Een echte lentedag, bij mij komt sterk de drang op om naar Daan te gaan, en ik hang dan ook mijn rugzak om en begin te lopen.
Ik besluit de heenweg langs het water en de terugweg door het bos te lopen. Het is erg rustig onderweg.
Langs de kant van "de Siep" hebben ze, tijdens laagwater, groot onderhoud uitgevoerd en een hele boel bomen gerooid om de flora de komende jaren weer de ruimte te geven, en ter hoogte van jachthaven Eldorado zie ik een berkenboom die door de storm met wortel en al omgewaaid is, ik bedenk me dat hij graag bij zijn "gemaaide" vriendjes wil zijn, en het opgegeven heeft. Zou dat passen in het zelf eindigen van je leven na volmaakt leven van mensen? Ik denk er nog een tijdje over na.
Voorbij de parkeerplaats in Plasmolen kom ik de kapel weer tegen, ik besluit naar binnen te gaan en een drietal kaarsjes op te steken. Waarom drie? Voor de mensen die het niet weten zal ik het uitleggen.
December 2014 overleed totaal plotseling mijn schoonvader Jos. 6 weken later in februari 2015 werd mijn vader, Theo, niet meer wakker. En afgelopen 12 september is ook totaal overwacht onze zoon Daan overleden. Daan heet voluit: Daan Jos Theo, de mannen die het meest betekent hebben in mijn leven, het is een drie-eenheid voor mij. Gelukkig heb ik ze bij leven kunnen vertellen wat ze voor me betekenen. En nu nog! Daan ligt tegenover Jos begraven en heeft een buisje met de as van Theo in zijn hand, dus ook daar zijn ze voor mij samen.
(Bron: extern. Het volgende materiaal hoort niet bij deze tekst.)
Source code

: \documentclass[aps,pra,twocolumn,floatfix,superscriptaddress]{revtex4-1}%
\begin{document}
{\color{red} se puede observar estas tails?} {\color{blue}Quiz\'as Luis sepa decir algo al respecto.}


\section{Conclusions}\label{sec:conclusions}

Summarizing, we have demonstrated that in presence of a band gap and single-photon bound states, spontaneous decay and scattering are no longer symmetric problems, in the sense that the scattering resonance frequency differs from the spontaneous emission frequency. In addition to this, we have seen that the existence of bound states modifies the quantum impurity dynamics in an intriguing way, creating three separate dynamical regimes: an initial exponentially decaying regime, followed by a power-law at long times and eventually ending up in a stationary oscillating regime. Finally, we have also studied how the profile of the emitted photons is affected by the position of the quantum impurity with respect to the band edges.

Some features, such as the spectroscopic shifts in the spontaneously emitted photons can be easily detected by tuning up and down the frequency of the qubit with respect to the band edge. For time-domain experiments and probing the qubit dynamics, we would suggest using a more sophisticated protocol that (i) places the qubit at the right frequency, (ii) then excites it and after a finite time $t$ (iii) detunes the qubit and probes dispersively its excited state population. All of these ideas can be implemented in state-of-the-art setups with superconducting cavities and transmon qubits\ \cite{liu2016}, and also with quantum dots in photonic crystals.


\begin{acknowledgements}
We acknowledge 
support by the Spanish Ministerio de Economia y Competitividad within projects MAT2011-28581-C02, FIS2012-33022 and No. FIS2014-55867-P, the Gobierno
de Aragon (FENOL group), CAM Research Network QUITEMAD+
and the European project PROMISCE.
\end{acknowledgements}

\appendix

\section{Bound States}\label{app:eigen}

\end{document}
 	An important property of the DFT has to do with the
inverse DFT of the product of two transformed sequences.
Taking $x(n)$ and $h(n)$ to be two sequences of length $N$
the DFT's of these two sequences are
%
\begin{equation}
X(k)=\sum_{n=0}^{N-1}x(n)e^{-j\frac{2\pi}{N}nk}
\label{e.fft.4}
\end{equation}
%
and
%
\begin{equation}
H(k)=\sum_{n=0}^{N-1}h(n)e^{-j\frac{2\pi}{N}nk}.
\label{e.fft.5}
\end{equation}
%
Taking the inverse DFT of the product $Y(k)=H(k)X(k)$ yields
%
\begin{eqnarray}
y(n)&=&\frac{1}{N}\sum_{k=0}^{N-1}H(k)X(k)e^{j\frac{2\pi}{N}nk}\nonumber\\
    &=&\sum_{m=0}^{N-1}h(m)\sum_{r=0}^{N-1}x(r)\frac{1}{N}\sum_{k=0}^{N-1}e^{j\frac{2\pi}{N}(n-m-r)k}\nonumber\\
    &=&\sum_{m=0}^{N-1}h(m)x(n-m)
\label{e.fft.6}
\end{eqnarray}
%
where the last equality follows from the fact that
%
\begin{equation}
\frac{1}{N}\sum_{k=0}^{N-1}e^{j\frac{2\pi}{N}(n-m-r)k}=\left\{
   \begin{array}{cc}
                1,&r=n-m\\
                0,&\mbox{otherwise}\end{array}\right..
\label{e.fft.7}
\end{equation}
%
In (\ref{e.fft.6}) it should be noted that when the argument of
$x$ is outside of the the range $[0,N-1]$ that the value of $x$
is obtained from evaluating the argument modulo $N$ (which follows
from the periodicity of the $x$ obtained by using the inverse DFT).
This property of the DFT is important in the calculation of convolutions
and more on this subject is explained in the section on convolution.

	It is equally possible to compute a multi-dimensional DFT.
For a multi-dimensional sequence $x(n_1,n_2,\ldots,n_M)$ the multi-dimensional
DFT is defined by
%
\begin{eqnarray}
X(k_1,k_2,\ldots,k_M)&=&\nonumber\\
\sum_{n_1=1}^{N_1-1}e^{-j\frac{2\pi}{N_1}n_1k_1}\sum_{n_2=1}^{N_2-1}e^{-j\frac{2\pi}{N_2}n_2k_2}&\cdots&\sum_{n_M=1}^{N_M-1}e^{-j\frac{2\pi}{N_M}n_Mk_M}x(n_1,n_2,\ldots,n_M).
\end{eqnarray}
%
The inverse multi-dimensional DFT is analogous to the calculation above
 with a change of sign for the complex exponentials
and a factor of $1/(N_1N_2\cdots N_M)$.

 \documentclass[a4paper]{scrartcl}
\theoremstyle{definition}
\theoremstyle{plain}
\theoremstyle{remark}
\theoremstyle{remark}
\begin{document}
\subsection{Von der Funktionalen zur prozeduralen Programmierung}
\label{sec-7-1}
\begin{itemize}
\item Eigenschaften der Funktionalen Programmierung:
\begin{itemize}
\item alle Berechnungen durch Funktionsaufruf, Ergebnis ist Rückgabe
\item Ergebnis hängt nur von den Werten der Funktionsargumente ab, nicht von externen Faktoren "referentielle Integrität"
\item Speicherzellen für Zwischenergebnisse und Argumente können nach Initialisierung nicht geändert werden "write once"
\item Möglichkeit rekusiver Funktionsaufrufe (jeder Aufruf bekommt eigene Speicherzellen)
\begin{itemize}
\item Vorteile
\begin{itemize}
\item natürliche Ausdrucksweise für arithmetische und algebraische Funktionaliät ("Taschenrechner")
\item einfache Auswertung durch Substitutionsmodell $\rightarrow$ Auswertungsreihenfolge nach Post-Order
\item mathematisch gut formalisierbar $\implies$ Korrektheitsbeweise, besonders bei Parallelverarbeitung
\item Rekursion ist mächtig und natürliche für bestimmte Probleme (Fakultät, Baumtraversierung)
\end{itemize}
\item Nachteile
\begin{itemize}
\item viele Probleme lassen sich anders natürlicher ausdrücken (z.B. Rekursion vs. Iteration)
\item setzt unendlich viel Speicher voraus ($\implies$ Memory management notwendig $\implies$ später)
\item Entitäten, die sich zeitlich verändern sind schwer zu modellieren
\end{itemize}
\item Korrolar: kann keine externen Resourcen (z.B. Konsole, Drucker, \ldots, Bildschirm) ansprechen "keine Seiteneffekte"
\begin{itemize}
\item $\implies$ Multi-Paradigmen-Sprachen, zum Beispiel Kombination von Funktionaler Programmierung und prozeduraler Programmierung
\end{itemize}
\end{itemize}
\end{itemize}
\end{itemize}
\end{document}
Ik vervolg mijn weg over de Riethorsterweg en kom zo bij het kanaal naar Mook aan. Vroeger heb ik hier heel veel gesurfd en gezeild, en vorig jaar nog met Daan met een gehuurde motorboot veel plezier gehad. Hij mocht vol gas rondjes draaien met die boot en kreeg daar geen genoeg van, zelfs niet toen ik door een boze wesp, die dol werd van Daans gestuur, gestoken werd. Ik krijg weer een glimlach om mijn mond als ik aan Daans vrolijkheid denk.
Uiteindelijk kom ik in Mook en bij het gemeentehuis zie ik een standbeeld van Kiste Trui staan, maar daarover later meer. Ik vervolg mijn weg naar de begraafplaats.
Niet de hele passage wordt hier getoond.